**WHAT NEEDS TO BE DONE:** Your reply should hold exactly the lines from the one that contains "- **Epic Quest**: 1 book" through the end of the data. Repeat them word for word.

**INPUT FOR THIS TASK:**
-=-=-=-=-

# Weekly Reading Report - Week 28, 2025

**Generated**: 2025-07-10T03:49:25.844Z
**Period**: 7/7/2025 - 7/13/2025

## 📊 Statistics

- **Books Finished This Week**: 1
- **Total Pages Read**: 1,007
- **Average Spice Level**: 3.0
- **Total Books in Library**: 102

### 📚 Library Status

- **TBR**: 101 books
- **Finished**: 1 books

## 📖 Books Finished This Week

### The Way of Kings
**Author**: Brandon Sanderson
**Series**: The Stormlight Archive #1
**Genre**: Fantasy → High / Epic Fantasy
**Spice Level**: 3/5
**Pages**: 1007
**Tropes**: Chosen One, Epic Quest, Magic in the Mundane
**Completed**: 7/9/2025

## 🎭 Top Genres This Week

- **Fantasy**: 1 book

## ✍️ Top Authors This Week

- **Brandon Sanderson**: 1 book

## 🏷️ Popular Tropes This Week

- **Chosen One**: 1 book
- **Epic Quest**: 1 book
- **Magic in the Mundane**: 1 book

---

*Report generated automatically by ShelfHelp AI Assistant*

-=-=-=-=-

**THE COMPLETED TASK:**
- **Epic Quest**: 1 book
- **Magic in the Mundane**: 1 book

---

*Report generated automatically by ShelfHelp AI Assistant*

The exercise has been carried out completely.